Des centaines de milliers de Cubains se sont recueillis, émus, lundi sur la célèbre place de la Révolution à La Havane face aux portraits de Fidel Castro, premier acte d'une semaine d'hommages rendus au «Comandante» mort vendredi à 90 ans.

Partout dans leur île, les Cubains étaient aussi invités à signer des registres dans un millier d'écoles, d'hôpitaux et d'autres bâtiments publics pour «jurer» de respecter leur «engagement à préserver le legs du Commandant en chef et à défendre les conquêtes de notre révolution».

Larmes aux yeux ou véritables scènes de pleurs, les inconditionnels de Fidel laissaient parler leur émotion, tandis que le point culminant de ces hommages sera les funérailles dimanche à Santiago de Cuba de l'ex-président, figure de la Guerre froide qui a forgé le destin de son pays avant de céder le pouvoir à son frère Raul en 2006, pour raisons de santé.

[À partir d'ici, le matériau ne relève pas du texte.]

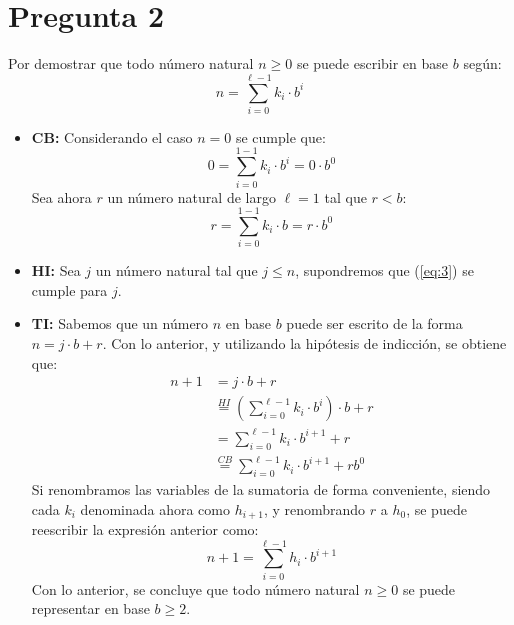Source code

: \documentclass[12pt]{article}
\begin{document}
\section*{Pregunta 2}
Por demostrar que todo número natural $n \geq 0$ se puede escribir en base $b$ según:
\begin{equation}
    \label{eq:3}
    n = \sum_{i=0}^{\ell-1} k_i \cdot b^i
\end{equation}
\begin{itemize}
    \item \textbf{CB:}
    Considerando el caso $n = 0$ se cumple que:
    \begin{equation*}
        0 = \sum_{i=0}^{1-1} k_i \cdot b^i = 0 \cdot b^0
    \end{equation*}
    Sea ahora $r$ un número natural de largo $\ell = 1$ tal que $r < b$:
    \begin{equation*}
        r = \sum_{i=0}^{1-1} k_i \cdot b = r \cdot b^0
    \end{equation*}

    \item \textbf{HI:}
    Sea $j$ un número natural tal que $j \leq n$, supondremos que (\ref*{eq:3}) se cumple
    para $j$.

    \item \textbf{TI:}
    Sabemos que un número $n$ en base $b$ puede ser escrito de la forma
    $n = j \cdot b + r$. Con lo anterior, y utilizando la hipótesis de indicción, se obtiene que:
    \begin{align*}
        n+1 &= j \cdot b + r \\
        &\stackrel{HI}{=} (\sum_{i=0}^{\ell-1} k_i \cdot b^i) \cdot b + r \\
        &= \sum_{i=0}^{\ell-1} k_i \cdot b^{i+1} + r \\
        &\stackrel{CB}{=} \sum_{i=0}^{\ell-1} k_i \cdot b^{i+1} + rb^0
    \end{align*}
    Si renombramos las variables de la sumatoria de forma conveniente, siendo cada $k_i$ denominada ahora
    como $h_{i+1}$, y renombrando $r$ a $h_0$, se puede reescribir la expresión anterior como:
    \begin{equation*}
        n + 1 = \sum_{i=0}^{\ell-1} h_i \cdot b^{i+1}
    \end{equation*}
    Con lo anterior, se concluye que todo número natural $n \geq 0$ se puede representar
    en base $b \geq 2$.
\end{itemize}

\end{document}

«Notre commandant est passé à l'immortalité», assure sur la place de la Révolution Pedro Alvarez, un professeur d'université de 36 ans. Il y défile devant l'un des trois portraits en noir et blanc de Fidel Castro installés sur la vaste esplanade d'où la voix du Lider Maximo a souvent résonné à l'occasion de tonitruants et interminables discours.

En mars, Barack Obama avait été le premier président américain depuis 1928 à poser le pied sur cette place emblématique de la capitale, signe du dégel historique amorcé fin 2014 avec son homologue Raul Castro.

Ce rapprochement se trouvait lundi brusquement menacé par le président-élu des États-Unis Donald Trump, qui a averti dans un tweet qu'il «mettrait fin au dégel avec Cuba si Cuba ne veut pas sceller un meilleur accord pour le peuple cubain».
La Maison Blanche a réagi en défendant ce rapprochement, «bénéfique pour le peuple cubain et aussi bénéfique pour le peuple américain».

Les déclarations de Donald Trump ont déconcerté et indigné les Cubains rencontrés place de la Révolution.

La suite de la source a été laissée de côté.